The drastic difference six seconds can make
If you’ve made it this far, congrats. This is where it gets really interesting:
On the one hand you’ve got ‘PD Bro’, quickly picking things up and putting them down. He’s lifting the same weights as me – but our physiques sure don’t look the same. So what gives?
As you can probably guess by now, it all comes down to differences in TUT.
If we just assume he and I are using the exact same weights for the exact same rep counts (which is not true but still), I am literally putting SIX TIMES more stress on my muscle fibers.
But not the bad kind of stress that leads to injuries. No, the good kind that leads to increases in strength and muscle mass. In fact, not only does ‘slow & controlled’ method lead to greater gains overall, but the risk of injury is also substantially lower.

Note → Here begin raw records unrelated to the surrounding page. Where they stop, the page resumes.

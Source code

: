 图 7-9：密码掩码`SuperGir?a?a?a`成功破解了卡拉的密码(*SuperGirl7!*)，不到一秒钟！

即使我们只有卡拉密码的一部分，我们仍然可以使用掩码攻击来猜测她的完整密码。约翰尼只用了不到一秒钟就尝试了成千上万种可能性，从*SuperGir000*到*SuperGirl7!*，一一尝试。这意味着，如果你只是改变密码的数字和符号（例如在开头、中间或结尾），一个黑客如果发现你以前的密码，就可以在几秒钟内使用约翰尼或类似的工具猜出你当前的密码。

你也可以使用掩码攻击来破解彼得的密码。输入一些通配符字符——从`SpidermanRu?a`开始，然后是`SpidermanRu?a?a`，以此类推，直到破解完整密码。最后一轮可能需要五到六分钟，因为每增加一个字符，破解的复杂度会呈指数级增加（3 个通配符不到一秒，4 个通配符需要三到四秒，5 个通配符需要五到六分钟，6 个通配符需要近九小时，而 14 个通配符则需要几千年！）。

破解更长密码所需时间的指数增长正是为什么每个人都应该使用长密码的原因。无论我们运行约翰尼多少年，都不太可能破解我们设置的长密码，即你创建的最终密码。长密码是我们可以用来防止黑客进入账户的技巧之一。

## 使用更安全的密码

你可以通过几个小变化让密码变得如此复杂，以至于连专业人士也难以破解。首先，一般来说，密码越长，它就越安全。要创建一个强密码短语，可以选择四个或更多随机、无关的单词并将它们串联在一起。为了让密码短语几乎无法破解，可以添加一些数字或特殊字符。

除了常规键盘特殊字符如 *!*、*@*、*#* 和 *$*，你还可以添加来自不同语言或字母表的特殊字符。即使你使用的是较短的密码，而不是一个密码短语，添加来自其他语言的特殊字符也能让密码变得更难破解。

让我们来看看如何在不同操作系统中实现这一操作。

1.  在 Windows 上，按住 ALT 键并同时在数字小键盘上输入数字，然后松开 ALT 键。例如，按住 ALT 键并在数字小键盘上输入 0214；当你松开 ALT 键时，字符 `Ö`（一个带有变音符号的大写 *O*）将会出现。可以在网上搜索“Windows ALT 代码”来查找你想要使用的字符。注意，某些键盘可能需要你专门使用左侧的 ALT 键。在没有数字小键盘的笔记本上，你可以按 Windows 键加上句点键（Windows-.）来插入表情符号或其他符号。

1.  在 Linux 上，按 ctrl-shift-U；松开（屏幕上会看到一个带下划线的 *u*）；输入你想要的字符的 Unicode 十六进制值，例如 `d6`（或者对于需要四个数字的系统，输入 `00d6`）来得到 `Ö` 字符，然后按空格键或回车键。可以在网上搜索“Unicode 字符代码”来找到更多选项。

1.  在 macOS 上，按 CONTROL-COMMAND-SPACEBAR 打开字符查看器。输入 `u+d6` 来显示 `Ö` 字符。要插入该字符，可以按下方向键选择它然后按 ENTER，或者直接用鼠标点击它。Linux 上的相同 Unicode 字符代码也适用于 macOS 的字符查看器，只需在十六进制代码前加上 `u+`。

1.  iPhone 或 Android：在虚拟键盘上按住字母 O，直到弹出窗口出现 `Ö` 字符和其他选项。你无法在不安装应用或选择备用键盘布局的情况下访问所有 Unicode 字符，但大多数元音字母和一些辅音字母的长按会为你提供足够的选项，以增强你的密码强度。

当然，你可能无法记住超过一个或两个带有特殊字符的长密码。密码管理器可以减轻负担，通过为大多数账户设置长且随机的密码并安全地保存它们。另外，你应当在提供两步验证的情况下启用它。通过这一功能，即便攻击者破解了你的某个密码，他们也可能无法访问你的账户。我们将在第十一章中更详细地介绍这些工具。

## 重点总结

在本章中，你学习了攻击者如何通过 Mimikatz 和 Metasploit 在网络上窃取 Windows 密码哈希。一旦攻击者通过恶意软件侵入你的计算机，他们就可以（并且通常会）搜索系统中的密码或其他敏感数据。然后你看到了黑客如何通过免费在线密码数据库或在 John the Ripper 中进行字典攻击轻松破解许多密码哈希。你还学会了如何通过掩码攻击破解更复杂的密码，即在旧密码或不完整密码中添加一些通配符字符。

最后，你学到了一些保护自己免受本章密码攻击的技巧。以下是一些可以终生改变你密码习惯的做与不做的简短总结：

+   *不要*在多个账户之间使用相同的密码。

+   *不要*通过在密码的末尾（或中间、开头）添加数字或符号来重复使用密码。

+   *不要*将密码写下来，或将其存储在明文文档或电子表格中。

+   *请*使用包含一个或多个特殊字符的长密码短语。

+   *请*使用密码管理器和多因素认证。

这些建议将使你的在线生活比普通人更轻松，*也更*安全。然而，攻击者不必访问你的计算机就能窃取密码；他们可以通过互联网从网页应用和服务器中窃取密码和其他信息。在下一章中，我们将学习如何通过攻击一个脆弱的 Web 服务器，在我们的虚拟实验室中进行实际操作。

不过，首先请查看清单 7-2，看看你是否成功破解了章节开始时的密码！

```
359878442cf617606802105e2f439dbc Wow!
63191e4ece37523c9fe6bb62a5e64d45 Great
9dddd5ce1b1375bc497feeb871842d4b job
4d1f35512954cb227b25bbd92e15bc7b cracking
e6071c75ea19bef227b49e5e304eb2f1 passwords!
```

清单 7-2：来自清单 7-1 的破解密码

By jerking around a heavy load, you will be at the greatest risk for sustaining a season-ending injury. Obviously as we get older this risk only goes up, making the slow and steady approach that much more attractive for the senior bros out there.
Get BIG by lifting lighter weights?
OK yes, this goes against almost every single bodybuilding maxim, and is probably contrary to everything you’ve been taught thus far. But the truth remains – almost every person I observe in the gym is simply lifting too heavy and spending too little time per rep! And of course, these two symptoms are really just opposite sides of the same coin.
After experimenting with my own lifts I realized that my form, which I’d taken much pride in, wasn’t so great after all. Granted I wasn’t throwing the weights around recklessly like I see many others do. But I also wasn’t spending enough time on each rep — lowering the overall effectiveness of my workouts.
And if you know anything about me, then you know how much I HATE inefficiency. As a result, this has been a very eye opening experience, one that I wanted to share with you ASAP.
To be clear, you can’t simply start lifting lighter weights while keeping everything else the same and expect to see results. TUT is all about slowing it down. If you can consciously slow your reps down to the 4-6 second range without reducing weight, more power to ya! However, this almost certainly means you were using weights that were too light to begin with.
Despite the universal applicability of the concepts in this article, I can all but guarantee that no one under 25 will heed my advice. Focusing on TUT and form instead of sheer weight and rep counts takes A LOT of maturity – maturity that until very recently, even I didn’t have.
However, once you’re able to see the drastic results that increased TUT can lead to, I’m sure you will quickly jump on the bandwagon….the TUT bandwagon, that is.